This article is the fourth in a series of articles that came to mind the past few weeks—a series I hadn’t planned to write.
I first looked at whether or not my assumptions about issues that might arise for an older single woman were correct.
Then, I examined whether the problems I anticipated after Dan died were valid and what was missed.
The third article reassessed what’s true for me today and what I want for the rest of my life. These articles appear to be stepping stones in my goal of being my own rock.
In the article The Trip, I mentioned the book Look For Me There. It was written by Luke Russert, the 30-year-old son of Tim Russert, the American television journalist and lawyer who moderated Meet the Press for years before dying in 2008.
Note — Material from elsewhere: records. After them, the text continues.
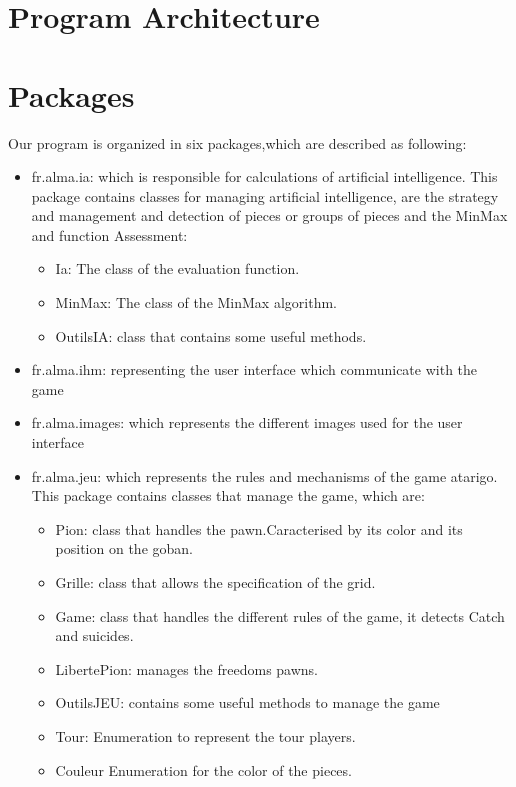 \documentclass{report}
\begin{document}
\section*{Program Architecture}


\section{Packages}


Our program is organized in six packages,which are described as following:\\
\begin{itemize}
\item { {\large fr.alma.ia}:  which is responsible for calculations of artificial intelligence.
This package contains classes for managing artificial intelligence, are the strategy and
management and detection of pieces or groups of pieces and the MinMax and function
Assessment:
\begin {itemize}
   \item Ia: The class of the evaluation function.
   \item MinMax: The class of the MinMax algorithm.
   \item OutilsIA: class that contains some useful methods.
\end{itemize} 
}
\item { {\large fr.alma.ihm}:  representing the user interface which communicate with the game}\\
\item { {\large fr.alma.images}:  which represents the different images used for the user interface}\\
\item { {\large fr.alma.jeu}:  which represents the rules and mechanisms of the game atarigo.
  This package contains classes that manage the game, which are:
\begin {itemize}
   \item Pion: class that handles the pawn.Caracterised by its color and its position on the goban.
   \item Grille: class that allows the specification of the grid.
   \item Game: class that handles the different rules of the game, it detects
       Catch and suicides.
   \item LibertePion: manages the freedoms pawns.
   \item OutilsJEU: contains some useful methods to manage the game
  \item Tour: Enumeration to represent the tour players.
   \item Couleur Enumeration for the color of the pieces.
\end{itemize} 
}


\end{itemize}
\end{document}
In the book, Luke chronicles his three-year journey to overcome his father's death and find himself—which has been my journey for the past four years—to overcome Dan’s death and find myself.
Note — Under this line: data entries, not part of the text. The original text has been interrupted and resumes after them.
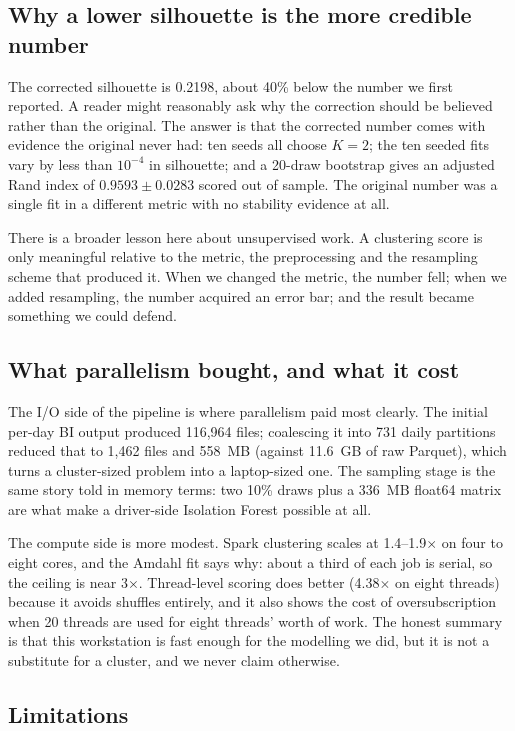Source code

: \documentclass[11pt,a4paper]{article}
\begin{document}
\subsection{Why a lower silhouette is the more credible number}

The corrected silhouette is 0.2198, about 40\% below the number we first reported. A reader might reasonably ask why the correction should be believed rather than the original. The answer is that the corrected number comes with evidence the original never had: ten seeds all choose $K=2$; the ten seeded fits vary by less than $10^{-4}$ in silhouette; and a 20-draw bootstrap gives an adjusted Rand index of $0.9593 \pm 0.0283$ scored out of sample. The original number was a single fit in a different metric with no stability evidence at all.

There is a broader lesson here about unsupervised work. A clustering score is only meaningful relative to the metric, the preprocessing and the resampling scheme that produced it. When we changed the metric, the number fell; when we added resampling, the number acquired an error bar; and the result became something we could defend.

\subsection{What parallelism bought, and what it cost}

The I/O side of the pipeline is where parallelism paid most clearly. The initial per-day BI output produced 116{,}964 files; coalescing it into 731 daily partitions reduced that to 1{,}462 files and 558~MB (against 11.6~GB of raw Parquet), which turns a cluster-sized problem into a laptop-sized one. The sampling stage is the same story told in memory terms: two 10\% draws plus a 336~MB float64 matrix are what make a driver-side Isolation Forest possible at all.

The compute side is more modest. Spark clustering scales at 1.4--1.9$\times$ on four to eight cores, and the Amdahl fit says why: about a third of each job is serial, so the ceiling is near 3$\times$. Thread-level scoring does better (4.38$\times$ on eight threads) because it avoids shuffles entirely, and it also shows the cost of oversubscription when 20 threads are used for eight threads' worth of work. The honest summary is that this workstation is fast enough for the modelling we did, but it is not a substitute for a cluster, and we never claim otherwise.

\subsection{Limitations}
\label{sec:limitations}
\end{document}
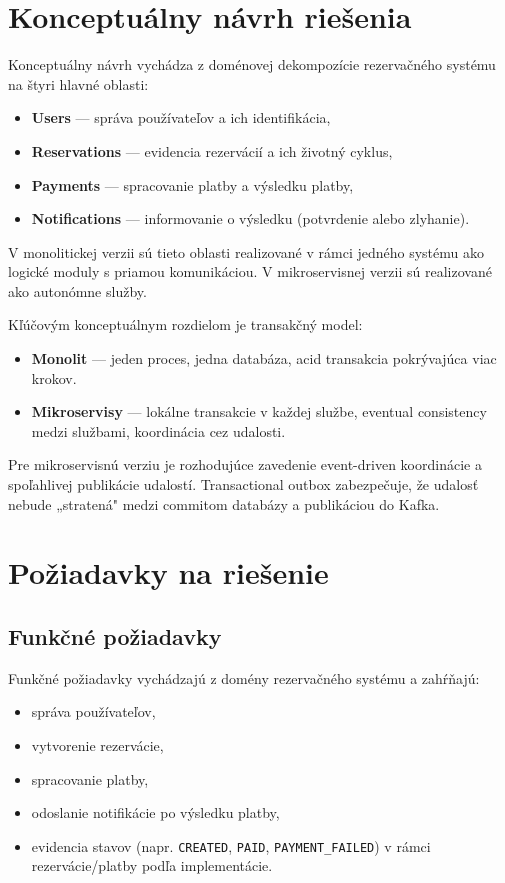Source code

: \section{Konceptuálny návrh riešenia}

Konceptuálny návrh vychádza z doménovej dekompozície rezervačného systému na štyri hlavné oblasti:
\begin{itemize}
    \item \textbf{Users} — správa používateľov a ich identifikácia,
    \item \textbf{Reservations} — evidencia rezervácií a ich životný cyklus,
    \item \textbf{Payments} — spracovanie platby a výsledku platby,
    \item \textbf{Notifications} — informovanie o výsledku (potvrdenie alebo zlyhanie).
\end{itemize}

V monolitickej verzii sú tieto oblasti realizované v rámci jedného systému ako logické moduly s priamou komunikáciou. V mikroservisnej verzii sú realizované ako autonómne služby.

Kľúčovým konceptuálnym rozdielom je transakčný model:
\begin{itemize}
    \item \textbf{Monolit} — jeden proces, jedna databáza, \acrshort{acid} transakcia pokrývajúca viac krokov.
    \item \textbf{Mikroservisy} — lokálne transakcie v každej službe, eventual consistency medzi službami, koordinácia cez udalosti.
\end{itemize}

Pre mikroservisnú verziu je rozhodujúce zavedenie event-driven koordinácie a spoľahlivej publikácie udalostí. Transactional outbox zabezpečuje, že udalosť nebude „stratená" medzi commitom databázy a publikáciou do Kafka.

\section{Požiadavky na riešenie}

\subsection*{Funkčné požiadavky}

Funkčné požiadavky vychádzajú z domény rezervačného systému a zahŕňajú:
\begin{itemize}
    \item správa používateľov,
    \item vytvorenie rezervácie,
    \item spracovanie platby,
    \item odoslanie notifikácie po výsledku platby,
    \item evidencia stavov (napr. \texttt{CREATED}, \texttt{PAID}, \texttt{PAYMENT\_FAILED}) v rámci rezervácie/platby podľa implementácie.
\end{itemize}

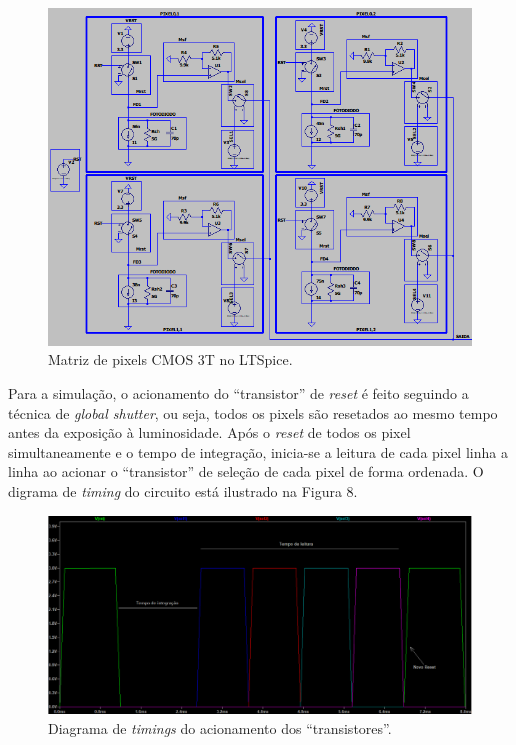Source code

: \documentclass[10pt,a4paper,twocolumn]{article}
\begin{document}
	\begin{figure}[H]
	\centering
	\includegraphics[scale=0.4]{imagens/matriz_simulada.png}
	\caption{Matriz de pixels CMOS 3T no LTSpice.}	
	\end{figure}

	Para a simulação, o acionamento do ``transistor'' de \textit{reset} é feito seguindo a técnica de \textit{global shutter}, ou seja, todos os pixels são resetados ao mesmo tempo antes da exposição à luminosidade. Após o \textit{reset} de todos os pixel simultaneamente e o tempo de integração, inicia-se a leitura de cada pixel linha a linha ao acionar o ``transistor'' de seleção de cada pixel de forma ordenada. O digrama de \textit{timing} do circuito está ilustrado na Figura 8.
	
	\begin{figure}[H]
	\centering
	\includegraphics[scale=0.258]{imagens/timings.png}
	\caption{Diagrama de \textit{timings} do acionamento dos ``transistores''.}
	\end{figure}
\end{document}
His words introduced me to the path forward.
‘When he died, my rock was gone.’ But he realized, ‘You don’t need the rock of Dad; you can forge your own rock. I am my own person. I need not look to others for guidance. I need to start noticing the voice within.’
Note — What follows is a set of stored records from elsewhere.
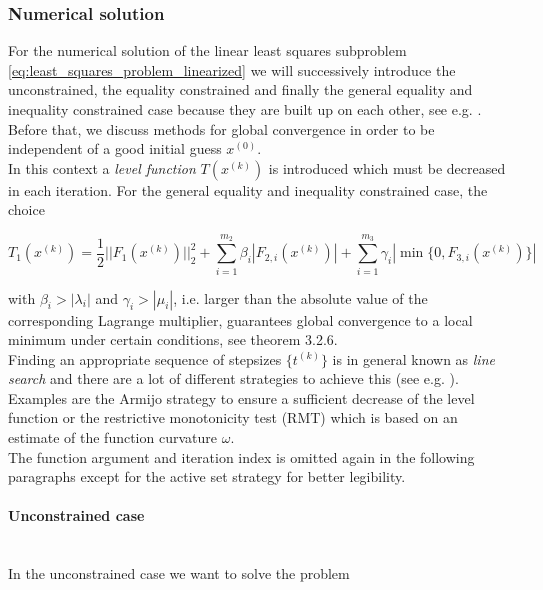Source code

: \documentclass{scrartcl}[12pt, halfparskip]
\numberwithin{equation}{section}
\numberwithin{figure}{section}
\numberwithin{table}{section}
\begin{document}
\subsubsection{Numerical solution}
\label{sec:GN_numerical_solution}

For the numerical solution of the linear least squares subproblem \cref{eq:least_squares_problem_linearized} we will successively introduce the unconstrained, the equality constrained and finally the general equality and inequality constrained case because they are built up on each other, see e.g. \cite{numerical_methods_lsq_Bjorck}. Before that, we discuss methods for global convergence in order to be independent of a good initial guess $x^{(0)}$. \\
In this context a \textit{level function} $T(x^{(k)})$ is introduced which must be decreased in each iteration. For the general equality and inequality constrained case, the choice

\begin{equation}
	T_1(x^{(k)}) = \frac{1}{2} || F_1(x^{(k)}) ||_2^2 + \sum_{i=1}^{m_2} \beta_i | F_{2,i}(x^{(k)}) | + \sum_{i=1}^{m_3} \gamma_i | \min\{0,F_{3,i}(x^{(k)})\} |
\end{equation}

with $\beta_i > |\lambda_i|$ and $\gamma_i > |\mu_i|$, i.e. larger than the absolute value of the corresponding Lagrange multiplier, guarantees global convergence to a local minimum under certain conditions, see \cite{diss_bock} theorem 3.2.6. \\
Finding an appropriate sequence of stepsizes $\{ t^{(k)} \}$ is in general known as \textit{line search} and there are a lot of different strategies to achieve this (see e.g. \cite{nonlinear_optimiziation_wright}). Examples are the Armijo strategy to ensure a sufficient decrease of the level function or the restrictive monotonicity test (RMT) \cite{bock2000_RMT} which is based on an estimate of the function curvature $\omega$. \\

The function argument and iteration index is omitted again in the following paragraphs except for the active set strategy for better legibility.

\paragraph{Unconstrained case}\mbox{}\\
In the unconstrained case we want to solve the problem
\end{document}
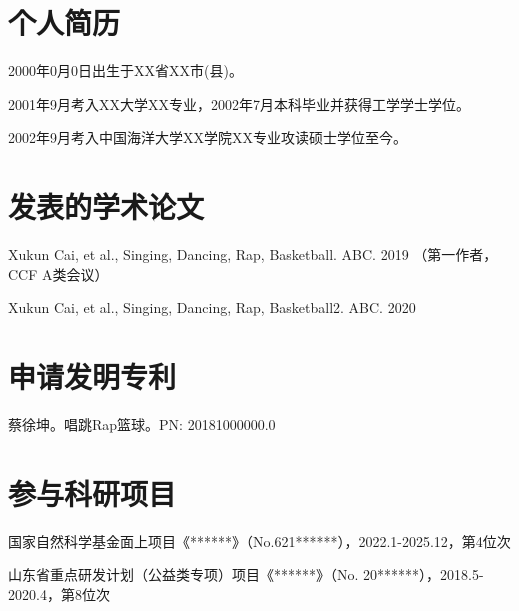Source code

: \documentclass[pdf]{oucthesis}
\begin{document}
\begin{profile}
\section*{个人简历}

2000年0月0日出生于XX省XX市(县)。

2001年9月考入XX大学XX专业，2002年7月本科毕业并获得工学学士学位。

2002年9月考入中国海洋大学XX学院XX专业攻读硕士学位至今。

\section*{发表的学术论文}
\noindent[1] Xukun Cai, et al., Singing, Dancing, Rap, Basketball. ABC. 2019 （第一作者，CCF A类会议）

\noindent[2] Xukun Cai, et al., Singing, Dancing, Rap, Basketball2. ABC. 2020


\section*{申请发明专利}  

\noindent[1]蔡徐坤。唱跳Rap篮球。PN: 20181000000.0

%
\section*{参与科研项目}  

\noindent[1] 国家自然科学基金面上项目《******》（No.621******），2022.1-2025.12，第4位次

\noindent[2] 山东省重点研发计划（公益类专项）项目《******》（No. 20******），2018.5-2020.4，第8位次


\end{profile}
\end{document}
Luke realized his Dad wanted him to become self-reliant and lead his own life. I think Dan would wish the same for me.
Since reading the book, I’ve been building, resisting, and talking about being my rock. There has been progress and setbacks, and there will continue to be. I’m now prepared to take another step in that direction - advocating for myself.
Without the ability to self-advocate, I go along and get along. If I don’t value myself and use my voice, I’m giving myself over to the expectations of others.
Advocating means speaking up rather than relying on others—having the confidence to say when I don't think something is right, voicing my opinions rather than sitting back and letting anyone make decisions for me.
It means claiming control over my life - no matter my age, knowing my rights, and meeting my responsibilities to myself clearly and competently without infringing on others’ ability to do the same.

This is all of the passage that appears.